Das Comeback des Pelzes war anfangs begleitet von schlechtem Gewissen. "Guilty Pleasure" nennt man das. Zunächst fanden Modemacher den Ausweg aus dem Dilemma in "Fun-" oder "Fake-Furs", also Kunstpelzen, dann - unterstützt durch geschicktes Marketing des Dachverbandes der skandinavischen Pelzproduzenten (Saga Furs) - in neuen Verarbeitungsformen und Färbemethoden. Felle wurden leichter und moderner und einfach so lange geschoren, gefärbt und mit anderen Materialien verwebt, bis sie künstlich aussahen - eben gar nicht mehr nach Pelz. Und je unechter so ein Haarteilchen wirkte, umso besser verkaufte es sich.

Proteste der Tierschutzorganisation Peta© DPA

Gleichzeitig aber entdeckten junge Trendsetter die alten Modelle auf Flohmärkten neu. Die Tiere waren schließlich schon lange tot, also durfte man getrost den Persianer aus Muttis Mottenkiste tragen.

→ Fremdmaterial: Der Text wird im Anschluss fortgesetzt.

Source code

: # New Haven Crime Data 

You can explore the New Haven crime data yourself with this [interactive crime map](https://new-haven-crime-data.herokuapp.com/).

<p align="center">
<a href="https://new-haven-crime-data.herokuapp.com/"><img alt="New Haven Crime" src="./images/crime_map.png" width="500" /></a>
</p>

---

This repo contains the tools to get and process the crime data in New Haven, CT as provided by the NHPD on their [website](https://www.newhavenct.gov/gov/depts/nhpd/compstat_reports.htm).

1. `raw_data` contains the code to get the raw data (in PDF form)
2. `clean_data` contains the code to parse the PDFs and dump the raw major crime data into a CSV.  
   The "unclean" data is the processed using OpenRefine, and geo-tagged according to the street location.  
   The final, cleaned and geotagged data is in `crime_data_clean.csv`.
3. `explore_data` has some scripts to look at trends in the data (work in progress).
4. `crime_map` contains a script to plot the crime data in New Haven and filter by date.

Außerdem: Wenn niemand Pelz zu tragen wagt, dann ist nichts schicker, als trotzdem einen zu tragen.

Schleichend veränderte sich die Zielgruppe, weg von der 50-jährigen, luxusverwöhnten Arztgattin hin zur "jungen, modebewussten, berufstätigen Frau zwischen 25 und 39 Jahren", sagt Andreas Lenhart, Geschäftsführer der International Fur Trade Federation. Und wärmen müssen die Tierhäute nun auch nicht mehr unbedingt: Ein Trend der kommenden Saison heißt Sommerpelz.